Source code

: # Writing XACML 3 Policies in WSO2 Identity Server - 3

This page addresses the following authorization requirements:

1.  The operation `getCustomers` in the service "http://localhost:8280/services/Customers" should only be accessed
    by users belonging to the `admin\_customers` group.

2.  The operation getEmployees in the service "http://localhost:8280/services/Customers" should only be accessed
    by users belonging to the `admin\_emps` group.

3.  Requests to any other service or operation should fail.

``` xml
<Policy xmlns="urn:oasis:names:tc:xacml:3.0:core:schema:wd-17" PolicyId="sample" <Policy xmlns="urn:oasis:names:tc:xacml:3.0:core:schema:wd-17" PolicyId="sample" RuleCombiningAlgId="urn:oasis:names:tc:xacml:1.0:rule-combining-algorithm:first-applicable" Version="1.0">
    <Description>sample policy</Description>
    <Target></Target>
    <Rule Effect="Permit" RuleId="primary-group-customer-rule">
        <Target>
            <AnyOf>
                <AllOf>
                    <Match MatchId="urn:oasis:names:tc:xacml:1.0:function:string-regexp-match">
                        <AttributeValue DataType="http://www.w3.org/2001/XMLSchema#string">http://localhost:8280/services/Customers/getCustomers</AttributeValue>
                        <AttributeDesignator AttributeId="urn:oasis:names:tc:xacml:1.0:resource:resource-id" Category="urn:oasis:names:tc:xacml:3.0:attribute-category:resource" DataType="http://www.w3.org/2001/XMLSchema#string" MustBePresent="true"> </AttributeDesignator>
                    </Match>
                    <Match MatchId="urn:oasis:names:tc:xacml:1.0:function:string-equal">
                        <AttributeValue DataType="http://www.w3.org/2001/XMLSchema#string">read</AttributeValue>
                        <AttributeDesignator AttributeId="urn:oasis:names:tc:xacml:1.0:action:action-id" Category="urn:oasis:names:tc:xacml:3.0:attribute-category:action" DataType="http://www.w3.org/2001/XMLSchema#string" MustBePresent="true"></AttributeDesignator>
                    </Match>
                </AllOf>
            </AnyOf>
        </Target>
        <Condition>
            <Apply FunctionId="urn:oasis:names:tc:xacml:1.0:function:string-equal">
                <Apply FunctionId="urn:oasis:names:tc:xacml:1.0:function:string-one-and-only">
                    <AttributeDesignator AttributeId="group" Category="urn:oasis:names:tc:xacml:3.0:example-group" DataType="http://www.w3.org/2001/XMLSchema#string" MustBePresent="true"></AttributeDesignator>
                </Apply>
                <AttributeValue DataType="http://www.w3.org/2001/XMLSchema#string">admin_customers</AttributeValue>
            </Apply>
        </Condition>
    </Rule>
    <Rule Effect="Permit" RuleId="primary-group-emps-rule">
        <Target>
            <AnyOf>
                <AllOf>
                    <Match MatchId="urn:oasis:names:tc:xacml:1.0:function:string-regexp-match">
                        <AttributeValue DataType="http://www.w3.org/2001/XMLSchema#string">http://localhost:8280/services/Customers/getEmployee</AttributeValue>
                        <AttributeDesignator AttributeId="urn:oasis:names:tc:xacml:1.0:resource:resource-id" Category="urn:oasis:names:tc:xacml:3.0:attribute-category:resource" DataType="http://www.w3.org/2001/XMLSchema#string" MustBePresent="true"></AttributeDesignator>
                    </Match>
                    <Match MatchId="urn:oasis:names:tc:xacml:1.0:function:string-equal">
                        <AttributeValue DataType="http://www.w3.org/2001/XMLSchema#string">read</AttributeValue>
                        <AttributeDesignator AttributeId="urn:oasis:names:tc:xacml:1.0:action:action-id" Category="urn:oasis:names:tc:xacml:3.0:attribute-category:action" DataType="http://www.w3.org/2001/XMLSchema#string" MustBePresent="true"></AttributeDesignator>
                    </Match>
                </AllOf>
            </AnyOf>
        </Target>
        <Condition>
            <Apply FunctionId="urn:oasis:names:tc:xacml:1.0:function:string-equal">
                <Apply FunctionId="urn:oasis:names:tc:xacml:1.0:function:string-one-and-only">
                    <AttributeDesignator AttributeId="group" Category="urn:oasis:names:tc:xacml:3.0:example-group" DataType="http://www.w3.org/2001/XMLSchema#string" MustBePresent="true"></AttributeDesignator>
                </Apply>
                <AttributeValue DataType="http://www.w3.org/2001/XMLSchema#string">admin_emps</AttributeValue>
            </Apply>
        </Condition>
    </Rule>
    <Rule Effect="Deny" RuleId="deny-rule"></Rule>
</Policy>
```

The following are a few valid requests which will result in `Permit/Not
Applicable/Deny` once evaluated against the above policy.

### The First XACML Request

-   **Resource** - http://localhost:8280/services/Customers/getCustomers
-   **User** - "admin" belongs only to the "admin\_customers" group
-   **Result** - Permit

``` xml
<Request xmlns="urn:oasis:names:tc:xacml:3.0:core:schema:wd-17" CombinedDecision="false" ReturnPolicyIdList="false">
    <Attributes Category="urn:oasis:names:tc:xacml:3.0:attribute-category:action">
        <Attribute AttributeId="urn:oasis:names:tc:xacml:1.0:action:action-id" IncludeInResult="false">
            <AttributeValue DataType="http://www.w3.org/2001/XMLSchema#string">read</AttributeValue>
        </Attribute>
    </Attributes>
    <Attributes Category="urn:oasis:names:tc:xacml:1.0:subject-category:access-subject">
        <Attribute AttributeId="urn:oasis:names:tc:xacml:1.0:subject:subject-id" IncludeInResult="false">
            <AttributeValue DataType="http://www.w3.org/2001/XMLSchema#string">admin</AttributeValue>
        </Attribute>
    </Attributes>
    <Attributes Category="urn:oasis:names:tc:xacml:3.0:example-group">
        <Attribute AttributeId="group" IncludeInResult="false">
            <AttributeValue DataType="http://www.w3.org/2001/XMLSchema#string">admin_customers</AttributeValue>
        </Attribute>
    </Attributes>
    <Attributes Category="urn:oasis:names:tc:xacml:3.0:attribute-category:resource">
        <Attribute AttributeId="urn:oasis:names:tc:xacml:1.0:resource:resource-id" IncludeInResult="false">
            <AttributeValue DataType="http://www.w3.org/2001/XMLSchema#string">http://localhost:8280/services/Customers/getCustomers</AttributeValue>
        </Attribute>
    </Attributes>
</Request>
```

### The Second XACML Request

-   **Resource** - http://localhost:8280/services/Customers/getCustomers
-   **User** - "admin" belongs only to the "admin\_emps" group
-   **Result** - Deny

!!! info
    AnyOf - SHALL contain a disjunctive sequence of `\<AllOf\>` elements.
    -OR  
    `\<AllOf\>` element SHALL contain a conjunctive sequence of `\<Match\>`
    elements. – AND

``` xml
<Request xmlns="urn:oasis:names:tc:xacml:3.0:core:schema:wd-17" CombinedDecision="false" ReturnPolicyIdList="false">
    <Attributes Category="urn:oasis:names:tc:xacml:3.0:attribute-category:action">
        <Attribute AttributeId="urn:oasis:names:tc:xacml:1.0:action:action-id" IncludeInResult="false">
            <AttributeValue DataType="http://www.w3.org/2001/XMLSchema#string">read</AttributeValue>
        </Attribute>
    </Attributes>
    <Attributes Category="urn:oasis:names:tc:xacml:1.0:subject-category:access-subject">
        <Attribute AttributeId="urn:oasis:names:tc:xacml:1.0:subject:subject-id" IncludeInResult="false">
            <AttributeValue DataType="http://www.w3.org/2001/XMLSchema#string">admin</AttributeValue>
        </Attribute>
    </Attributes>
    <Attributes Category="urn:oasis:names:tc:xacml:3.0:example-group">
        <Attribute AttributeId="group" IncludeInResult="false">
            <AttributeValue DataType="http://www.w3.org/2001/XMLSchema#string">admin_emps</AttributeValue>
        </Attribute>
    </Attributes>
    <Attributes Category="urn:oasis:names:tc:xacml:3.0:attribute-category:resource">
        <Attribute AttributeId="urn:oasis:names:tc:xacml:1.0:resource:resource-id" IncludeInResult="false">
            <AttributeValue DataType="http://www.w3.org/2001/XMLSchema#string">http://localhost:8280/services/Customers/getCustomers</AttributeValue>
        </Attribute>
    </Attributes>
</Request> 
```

TASK OBJECTIVE: Using the listing, copy every line where the word "belongs" shows up.

TASK RESPONSE:
-   **User** - "admin" belongs only to the "admin\_customers" group
-   **User** - "admin" belongs only to the "admin\_emps" group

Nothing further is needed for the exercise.